Sunday, January 31, 2021

The Sunday Funnies - Let's You And Him Fight!


Popeye lifts Thimble Theater to new heights of popularity. It is while the comic strips in this volume are being produced that the Fleischer Brothers first reach out and begin their long and highly successful series of cartoons starring the Sailor Man and some of his sidekicks. It is during these strips that Popeye encounters Bluto in the daily strip and Wimpy takes over the scene in the Sundays. 
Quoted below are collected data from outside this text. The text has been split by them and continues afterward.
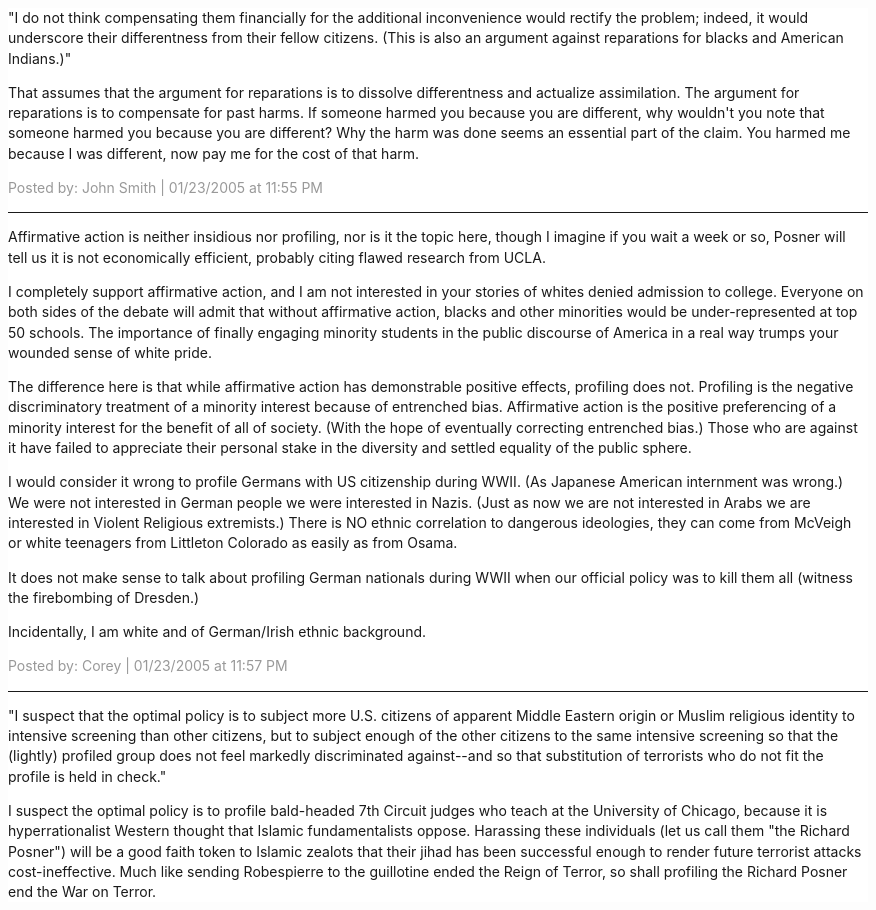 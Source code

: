 "I do not think compensating them financially for the additional inconvenience would rectify the problem; indeed, it would underscore their differentness from their fellow citizens. (This is also an argument against reparations for blacks and American Indians.)"

That assumes that the argument for reparations is to dissolve differentness and actualize assimilation. The argument for reparations is to compensate for past harms. If someone harmed you because you are different, why wouldn't you note that someone harmed you because you are different? Why the harm was done seems an essential part of the claim. You harmed me because I was different, now pay me for the cost of that harm.

<span style="color:#999">Posted by: John Smith | 01/23/2005 at 11:55 PM</span>

---

Affirmative action is neither insidious nor profiling, nor is it the topic here, though I imagine if you wait a week or so, Posner will
tell us it is not economically efficient, probably citing flawed research from UCLA.

 I completely support affirmative action, and I am not interested in your stories of whites denied admission to college. Everyone on both sides of the debate will admit that without affirmative action, blacks and other minorities would be under-represented at top 50 schools. The importance of finally engaging minority students in the public discourse of America in a real way trumps your wounded sense of white pride.

 The difference here is that while affirmative action has demonstrable positive effects, profiling does not. Profiling is the negative discriminatory treatment of a minority interest because of entrenched bias. Affirmative action is the positive preferencing of a minority interest for the benefit of all of society. (With the hope of eventually correcting entrenched bias.) Those who are against it have failed to appreciate their personal stake in the diversity and settled equality of the public sphere.

 I would consider it wrong to profile Germans with US citizenship during WWII. (As Japanese American internment was wrong.) We were not interested in German people we were interested in Nazis. (Just as now we are not interested in Arabs we are interested in Violent Religious extremists.) There is NO ethnic correlation to dangerous ideologies, they can come from McVeigh or white teenagers from Littleton Colorado as easily as from Osama.

 It does not make sense to talk about profiling German nationals during WWII when our official policy was to kill them all (witness the firebombing of Dresden.)

 Incidentally, I am white and of German/Irish ethnic background.

<span style="color:#999">Posted by: Corey | 01/23/2005 at 11:57 PM</span>

---

"I suspect that the optimal policy is to subject more U.S. citizens of apparent Middle Eastern origin or Muslim religious identity to intensive screening than other citizens, but to subject enough of the other citizens to the same intensive screening so that the (lightly) profiled group does not feel markedly discriminated against--and so that substitution of terrorists who do not fit the profile is held in check."

I suspect the optimal policy is to profile bald-headed 7th Circuit judges who teach at the University of Chicago, because it is hyperrationalist Western thought that Islamic fundamentalists oppose. Harassing these individuals (let us call them "the Richard Posner") will be a good faith token to Islamic zealots that their jihad has been successful enough to render future terrorist attacks cost-ineffective. Much like sending Robespierre to the guillotine ended the Reign of Terror, so shall profiling the Richard Posner end the War on Terror.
And that latter situation changes the tone of the comic strip quite a bit. In this third volume from Fantagraphics Popeye is solidly established as a success and Segar seemed content to explore others in the cast. Wimpy had started as a referee in some of Popeye's bouts and showed up at Roughhouse's eatery with his omnipresent desire to eat today and pay on some imaginary Tuesday. This becomes the focuse of the strip and we spend many a lazy Sunday at Roughhouse's place seeing Popeye somewhat in a secondary seat watching  Wimpy pull his latest shenanigans. What Popeye had done to Castor, now Wimpy seems to be doing to Popeye -- taking the limelight. Also the violence in the Sunday pages diminishes quite significantly. I can only imagine that the success of the strip had drawn more attention and the chaotic fighting which gave such verve to the earlier strips is pared back quite a bit to the strip's detriment. It begins to feel like many another gag cartoon. 


In the daily strip though the adventures continue and Popeye, Olive and gang head off with the always agonized King Blozo to seek fortune in "The Eighth Sea". They find there way by way of an inscrutable Black Parrot and a master of quick disguise named Merlock Holmes, but eventually they find a mythically sinking island and gather some signficant gold. During the sea voyage Popeye is in fine form, taking no guff from his mutinous crew and generally asserting himself as captain of his tiny vessel. When he finds the pirate Bluto hidden aboard the two have a tremendous two-week tussle for the ages. It's some blessed violent relief in a strip which was on the verge of getting a bit chatty. Popeye ends up again in Nazilia. King Blozo finds himself in a furious election to keep his position and let's just say the open cheating and fraud in this Segar election makes the real world quiver. There is even (preserve us) a host of late ballots that show up and change the result, the early presumed winner being displaced when the full will of the people is revealed. Later Popeye gets his own kingdom, but that proves a difficult proposition when his utopia is invaded by jaybirds and is threatened with war. 


Popeye eventually gives up being a ruler and along with Wimpy and Olive heads back to the United States where he promptly uses his wealth to buy a newspaper called The Daily Blast and installs himself as a "star reporter" with Wimpy as his photographer. He's not very successful at that, but while he's at the paper he gets a mysterious box and inside is a little baby who Popeye calls "Swee'Pea". It turns out Swee'Pea is a lucky charm for the people of a little territory called Demonia and they want him back. They attack Popeye who refuses to give up his new charge and as a result Popeye gets hit on the head very hard and contracts the nigh always fatal "Bonkus of the Konkus". It causes him to imagine he's a cowboy and he heads into the desert with Swee'Pea and they find some comfort with an old lady Popeye imagines is his mother but who simply needs help. As always Popeye steps in and saves the day, recovers from his illness and as the volume ends is set to take over a little paper in a little town as editor. On the horizon though is the dangerous Sea Hag. 


The daily strips still have the luster of wildness that Segar infused into the series with twists and turns coming quickly. I'm struck by the lack of repetition in the daily strips which makes reading them in this way much more enjoyable.